Environmental laws
Environmental laws, areas of the national, regional legislation (as that of the European Union) and international, guided to the protection of the environment. The key elements of the legislation on the environment include the control of the contamination taken place by the human being and the protection of natural resources as the fauna, flora and the landscape, but the exact frontiers of the problem are difficult to define and other many areas of the legislation, as the relating ones to the health and the security in the work, the planning of the use of the floor and the protection of the cultural inheritance, have environmental implications. There are legislation examples on the environment that you/they go back at the times of the Romans and of the half age that today figures in the national laws of almost any country, although its reach and detail degree vary considerably. One constitutes from the fields legislatives of quicker growth to world level.
An area of the environmental legislation approaches the principles according to those which who damages the environment it is subjected to the payment of compensations, as well as it has more than enough who can request a legal action before the tribunals. Although important, such principles can contribute little to impede the damages to the environment, and most of the legislation in this respect it consists, at the present time, in diverse regulation types on the part of the government. Several types of legal focus are used that include the prohibition or restriction of the use of certain substances and the determination of standards for the products. Probably, the used method in environmental regulation is the demand of licenses or other authorization forms to carry out certain activities, as the one poured of efluentes in the water or the elimination of residuals. The effective installation of the environmental laws continues being a problem in many jurisdictions, and today in day, bigger attention is paid to the use of economic mechanisms, for example special taxes, like means to reinforce or to replace more conventional systems of environmental regulation.

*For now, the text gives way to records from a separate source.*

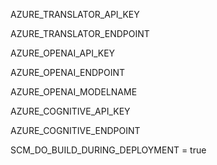 AZURE_TRANSLATOR_API_KEY

AZURE_TRANSLATOR_ENDPOINT

AZURE_OPENAI_API_KEY

AZURE_OPENAI_ENDPOINT

AZURE_OPENAI_MODELNAME

AZURE_COGNITIVE_API_KEY

AZURE_COGNITIVE_ENDPOINT

SCM_DO_BUILD_DURING_DEPLOYMENT = true



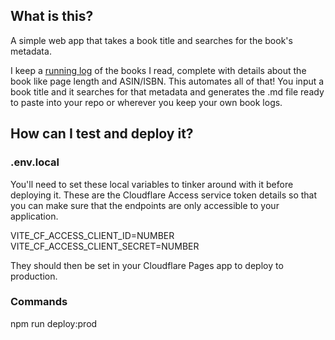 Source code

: ## What is this?

A simple web app that takes a book title and searches for the book's metadata.

I keep a [running log](https://blog.samrhea.com/category/reading/) of the books I read, complete with details about the book like page length and ASIN/ISBN. This automates all of that! You input a book title and it searches for that metadata and generates the .md file ready to paste into your repo or wherever you keep your own book logs.

## How can I test and deploy it?

### .env.local

You'll need to set these local variables to tinker around with it before deploying it. These are the Cloudflare Access service token details so that you can make sure that the endpoints are only accessible to your application.

VITE_CF_ACCESS_CLIENT_ID=NUMBER
VITE_CF_ACCESS_CLIENT_SECRET=NUMBER

They should then be set in your Cloudflare Pages app to deploy to production.

### Commands

npm run deploy:prod
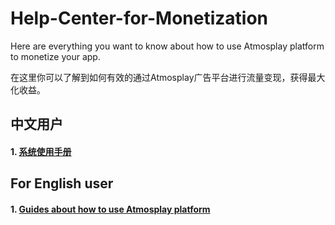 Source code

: # Help-Center-for-Monetization
Here are everything you want to know about how to use Atmosplay platform to monetize your app.

在这里你可以了解到如何有效的通过Atmosplay广告平台进行流量变现，获得最大化收益。


## 中文用户
#### 1. [系统使用手册](系统使用手册.md)




## For English user
#### 1. [Guides about how to use Atmosplay platform](guides.md)

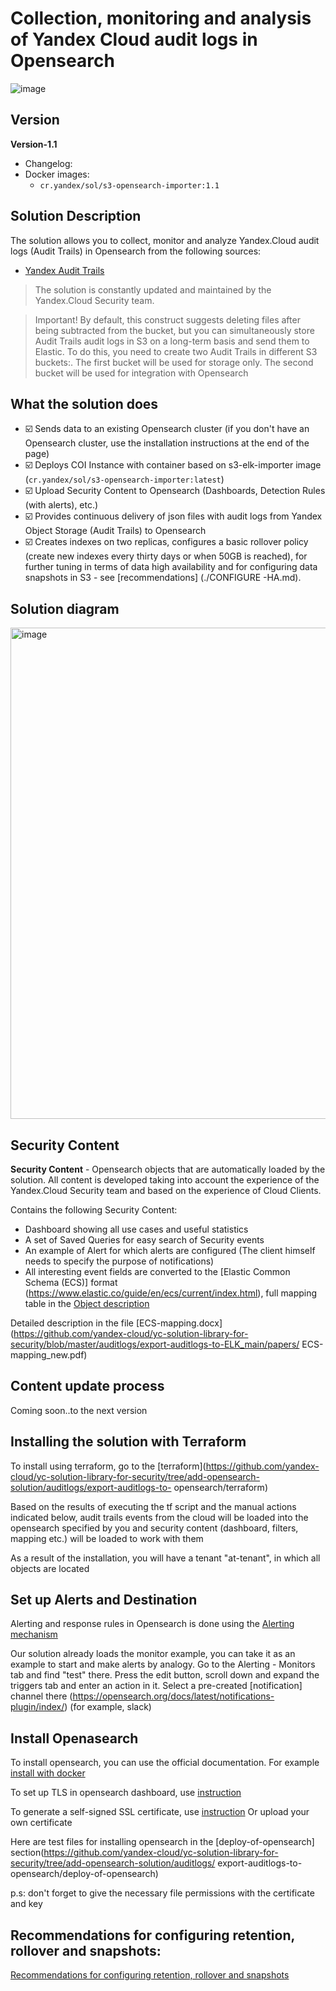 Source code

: # Collection, monitoring and analysis of Yandex Cloud audit logs in Opensearch

![image](https://user-images.githubusercontent.com/85429798/184665197-01f0cbca-78f3-4b32-90f1-ee6a4fa71d8e.png)

## Version

**Version-1.1**
- Changelog:
- Docker images:
    - `cr.yandex/sol/s3-opensearch-importer:1.1`

## Solution Description
The solution allows you to collect, monitor and analyze Yandex.Cloud audit logs (Audit Trails) in Opensearch from the following sources:
- [Yandex Audit Trails](https://cloud.yandex.ru/docs/audit-trails/)

> The solution is constantly updated and maintained by the Yandex.Cloud Security team.

> Important! By default, this construct suggests deleting files after being subtracted from the bucket, but you can simultaneously store Audit Trails audit logs in S3 on a long-term basis and send them to Elastic. To do this, you need to create two Audit Trails in different S3 buckets:. The first bucket will be used for storage only. The second bucket will be used for integration with Opensearch

## What the solution does
- ☑️ Sends data to an existing Opensearch cluster (if you don't have an Opensearch cluster, use the installation instructions at the end of the page)
- ☑️ Deploys COI Instance with container based on s3-elk-importer image (`cr.yandex/sol/s3-opensearch-importer:latest`)
- ☑️ Upload Security Content to Opensearch (Dashboards, Detection Rules (with alerts), etc.)
- ☑️ Provides continuous delivery of json files with audit logs from Yandex Object Storage (Audit Trails) to Opensearch
- ☑️ Creates indexes on two replicas, configures a basic rollover policy (create new indexes every thirty days or when 50GB is reached), for further tuning in terms of data high availability and for configuring data snapshots in S3 - see [recommendations] (./CONFIGURE -HA.md).

## Solution diagram
<img width="786" alt="image" src="https://user-images.githubusercontent.com/85429798/184668940-295e5e53-615d-434a-8e03-7396d00e0781.png">


## Security Content
**Security Content** - Opensearch objects that are automatically loaded by the solution. All content is developed taking into account the experience of the Yandex.Cloud Security team and based on the experience of Cloud Clients.

Contains the following Security Content:
- Dashboard showing all use cases and useful statistics
- A set of Saved Queries for easy search of Security events
- An example of Alert for which alerts are configured (The client himself needs to specify the purpose of notifications)
- All interesting event fields are converted to the [Elastic Common Schema (ECS)] format (https://www.elastic.co/guide/en/ecs/current/index.html), full mapping table in the [Object description](https://github.com/yandex-cloud/yc-solution-library-for-security/blob/master/auditlogs/export-auditlogs-to-ELK_main/papers/Описание%20объектов%20eng.docx) 

Detailed description in the file [ECS-mapping.docx](https://github.com/yandex-cloud/yc-solution-library-for-security/blob/master/auditlogs/export-auditlogs-to-ELK_main/papers/ ECS-mapping_new.pdf)

## Content update process
Coming soon..to the next version

## Installing the solution with Terraform

To install using terraform, go to the [terraform](https://github.com/yandex-cloud/yc-solution-library-for-security/tree/add-opensearch-solution/auditlogs/export-auditlogs-to- opensearch/terraform)

Based on the results of executing the tf script and the manual actions indicated below, audit trails events from the cloud will be loaded into the opensearch specified by you and security content (dashboard, filters, mapping etc.) will be loaded to work with them

As a result of the installation, you will have a tenant "at-tenant", in which all objects are located

## Set up Alerts and Destination
Alerting and response rules in Opensearch is done using the [Alerting mechanism](https://opensearch.org/docs/latest/monitoring-plugins/alerting/index/)

Our solution already loads the monitor example, you can take it as an example to start and make alerts by analogy. Go to the Alerting - Monitors tab and find "test" there. Press the edit button, scroll down and expand the triggers tab and enter an action in it. Select a pre-created [notification] channel there (https://opensearch.org/docs/latest/notifications-plugin/index/) (for example, slack)


## Install Openasearch
To install opensearch, you can use the official documentation. For example [install with docker](https://opensearch.org/docs/2.1/opensearch/install/index/)

To set up TLS in opensearch dashboard, use [instruction](https://opensearch.org/docs/2.1/dashboards/install/tls/)

To generate a self-signed SSL certificate, use [instruction](https://opensearch.org/docs/2.1/security-plugin/configuration/generate-certificates/)
Or upload your own certificate

Here are test files for installing opensearch in the [deploy-of-opensearch] section(https://github.com/yandex-cloud/yc-solution-library-for-security/tree/add-opensearch-solution/auditlogs/ export-auditlogs-to-opensearch/deploy-of-opensearch)

p.s: don't forget to give the necessary file permissions with the certificate and key

## Recommendations for configuring retention, rollover and snapshots:

[Recommendations for configuring retention, rollover and snapshots](./CONFIGURE-HA.md)
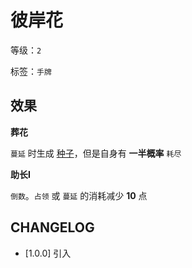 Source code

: # 彼岸花

等级：`2`

标签：`手牌`

## 效果

**葬花**

`蔓延` 时生成 [种子](../卡牌组/种子.md)，但是自身有 **一半概率** `耗尽`

**助长I**

`倒数`。`占领` 或 `蔓延` 的消耗减少 **10** 点

## CHANGELOG

- [1.0.0] 引入
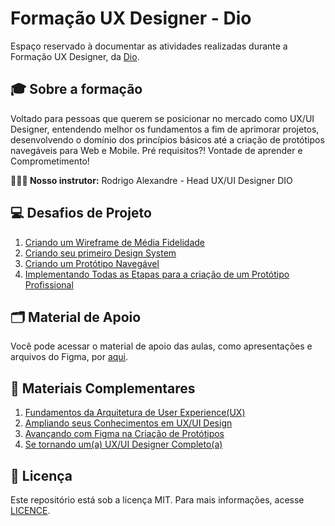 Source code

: # Formação UX Designer - Dio

Espaço reservado à documentar as atividades realizadas durante a Formação UX Designer, da [Dio](web.dio.me).

## 🎓 Sobre a formação

Voltado para pessoas que querem se posicionar no mercado como UX/UI Designer, entendendo melhor os fundamentos a fim de aprimorar projetos, desenvolvendo o domínio dos princípios básicos até a criação de protótipos navegáveis para Web e Mobile. Pré requisitos?! Vontade de aprender e Comprometimento!

**👨🏻‍🏫 Nosso instrutor:** Rodrigo Alexandre - Head UX/UI Designer DIO

## 💻 Desafios de Projeto

1. [Criando um Wireframe de Média Fidelidade](projetos/projeto01-wireframe-media-fidelidade/)
2. [Criando seu primeiro Design System](projetos/projeto02-design-system/)
3. [Criando um Protótipo Navegável](projetos)
4. [Implementando Todas as Etapas para a criação de um Protótipo Profissional](projetos)

## 🗂️ Material de Apoio

Você pode acessar o material de apoio das aulas, como apresentações e arquivos do Figma, por [aqui](https://academiapme-my.sharepoint.com/personal/nubia_dio_me/_layouts/15/onedrive.aspx?id=%2Fpersonal%2Fnubia%5Fdio%5Fme%2FDocuments%2FSlides%2DDIO%2FUX%20Design%2FMateriais%20de%20Apoio%20%2D%20Ampliando%20os%20seus%20Conhecimento%20em%20UX%20UI%20Design&ga=1).

## 📑 Materiais Complementares

1. [Fundamentos da Arquitetura de User Experience(UX)](materiais-complementares/fund-arquitetura-user-experience/)
2. [Ampliando seus Conhecimentos em UX/UI Design](materiais-complementares/ampliando-seus-conhecimentos/)
3. [Avançando com Figma na Criação de Protótipos](materiais-complementares/avancando-em-figma/)
4. [Se tornando um(a) UX/UI Designer Completo(a)](materiais-complementares/se-tornando-um-ux-ui-designer/)

## 📄 Licença

Este repositório está sob a licença MIT. Para mais informações, acesse [LICENCE](LICENSE).
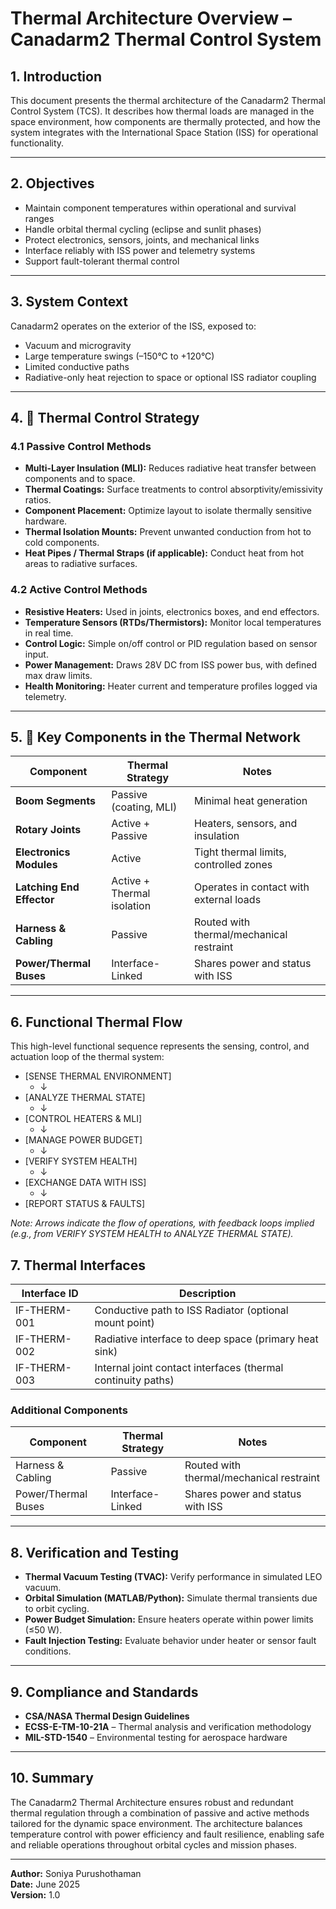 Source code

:# Thermal Architecture Overview – Canadarm2 Thermal Control System

## 1. Introduction

This document presents the thermal architecture of the Canadarm2 Thermal Control System (TCS). It describes how thermal loads are managed in the space environment, how components are thermally protected, and how the system integrates with the International Space Station (ISS) for operational functionality.

---

## 2. Objectives

- Maintain component temperatures within operational and survival ranges
- Handle orbital thermal cycling (eclipse and sunlit phases)
- Protect electronics, sensors, joints, and mechanical links
- Interface reliably with ISS power and telemetry systems
- Support fault-tolerant thermal control

---

## 3. System Context

Canadarm2 operates on the exterior of the ISS, exposed to:

- Vacuum and microgravity
- Large temperature swings (–150°C to +120°C)
- Limited conductive paths
- Radiative-only heat rejection to space or optional ISS radiator coupling

---

## 4. 🔧 Thermal Control Strategy

### 4.1 Passive Control Methods
- **Multi-Layer Insulation (MLI):** Reduces radiative heat transfer between components and to space.
- **Thermal Coatings:** Surface treatments to control absorptivity/emissivity ratios.
- **Component Placement:** Optimize layout to isolate thermally sensitive hardware.
- **Thermal Isolation Mounts:** Prevent unwanted conduction from hot to cold components.
- **Heat Pipes / Thermal Straps (if applicable):** Conduct heat from hot areas to radiative surfaces.

### 4.2 Active Control Methods
- **Resistive Heaters:** Used in joints, electronics boxes, and end effectors.
- **Temperature Sensors (RTDs/Thermistors):** Monitor local temperatures in real time.
- **Control Logic:** Simple on/off control or PID regulation based on sensor input.
- **Power Management:** Draws 28V DC from ISS power bus, with defined max draw limits.
- **Health Monitoring:** Heater current and temperature profiles logged via telemetry.

---

## 5. 🔩 Key Components in the Thermal Network

| Component                  | Thermal Strategy              | Notes                                   |
|---------------------------|-------------------------------|-----------------------------------------|
| **Boom Segments**         | Passive (coating, MLI)        | Minimal heat generation                 |
| **Rotary Joints**         | Active + Passive              | Heaters, sensors, and insulation        |
| **Electronics Modules**   | Active                        | Tight thermal limits, controlled zones  |
| **Latching End Effector** | Active + Thermal isolation    | Operates in contact with external loads |
| **Harness & Cabling**     | Passive                       | Routed with thermal/mechanical restraint|
| **Power/Thermal Buses**   | Interface-Linked              | Shares power and status with ISS        |

---


## 6. Functional Thermal Flow

This high-level functional sequence represents the sensing, control, and actuation loop of the thermal system:

- [SENSE THERMAL ENVIRONMENT]
  - ↓
- [ANALYZE THERMAL STATE]
  - ↓
- [CONTROL HEATERS & MLI]
  - ↓
- [MANAGE POWER BUDGET]
  - ↓
- [VERIFY SYSTEM HEALTH]
  - ↓
- [EXCHANGE DATA WITH ISS]
  - ↓
- [REPORT STATUS & FAULTS]

*Note: Arrows indicate the flow of operations, with feedback loops implied (e.g., from VERIFY SYSTEM HEALTH to ANALYZE THERMAL STATE).*

## 7. Thermal Interfaces

| Interface ID    | Description                              |
|-----------------|------------------------------------------|
| IF-THERM-001    | Conductive path to ISS Radiator (optional mount point) |
| IF-THERM-002    | Radiative interface to deep space (primary heat sink) |
| IF-THERM-003    | Internal joint contact interfaces (thermal continuity paths) |

### Additional Components

| Component            | Thermal Strategy | Notes                             |
|----------------------|------------------|-----------------------------------|
| Harness & Cabling    | Passive          | Routed with thermal/mechanical restraint |
| Power/Thermal Buses  | Interface-Linked | Shares power and status with ISS  |
---

## 8. Verification and Testing

- **Thermal Vacuum Testing (TVAC):** Verify performance in simulated LEO vacuum.
- **Orbital Simulation (MATLAB/Python):** Simulate thermal transients due to orbit cycling.
- **Power Budget Simulation:** Ensure heaters operate within power limits (≤50 W).
- **Fault Injection Testing:** Evaluate behavior under heater or sensor fault conditions.

---

## 9. Compliance and Standards

- **CSA/NASA Thermal Design Guidelines**
- **ECSS-E-TM-10-21A** – Thermal analysis and verification methodology
- **MIL-STD-1540** – Environmental testing for aerospace hardware

---

## 10. Summary

The Canadarm2 Thermal Architecture ensures robust and redundant thermal regulation through a combination of passive and active methods tailored for the dynamic space environment. The architecture balances temperature control with power efficiency and fault resilience, enabling safe and reliable operations throughout orbital cycles and mission phases.

---

**Author:** Soniya Purushothaman  
**Date:** June 2025  
**Version:** 1.0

In spite of the great variety of laws that you/they exist related with the conservation of the environment, in many jurisdictions a series of principles and common tendencies are arising, reinforced by the growing international cooperation arisen in the decade of 1970. The necessity to prevent the damages to the environment in origin often leaves reinforced by the requirement of the Evaluation of Environmental Impact of the new proposals and projects. The call principle of caution arose in the decade of 1980 as justification of the environmental regulation, even in case scientific doubts existed about the exact causes from the damage to the environment, and it was ratified in the Summit on the Earth taken place in 1992. Today in day, in many countries laws that grant the public the right to consent to the information related with the environment exist and to participate in the taking of decisions regarding questions that they affect this and, more and more, the constitutions contain certain principles related with the same one. The necessity to guarantee a bigger consistency among the different legislations on the environment and to achieve a more effective integration of the environmental concerns in other fields of the law, as the transport and the trade, continues being a challenge.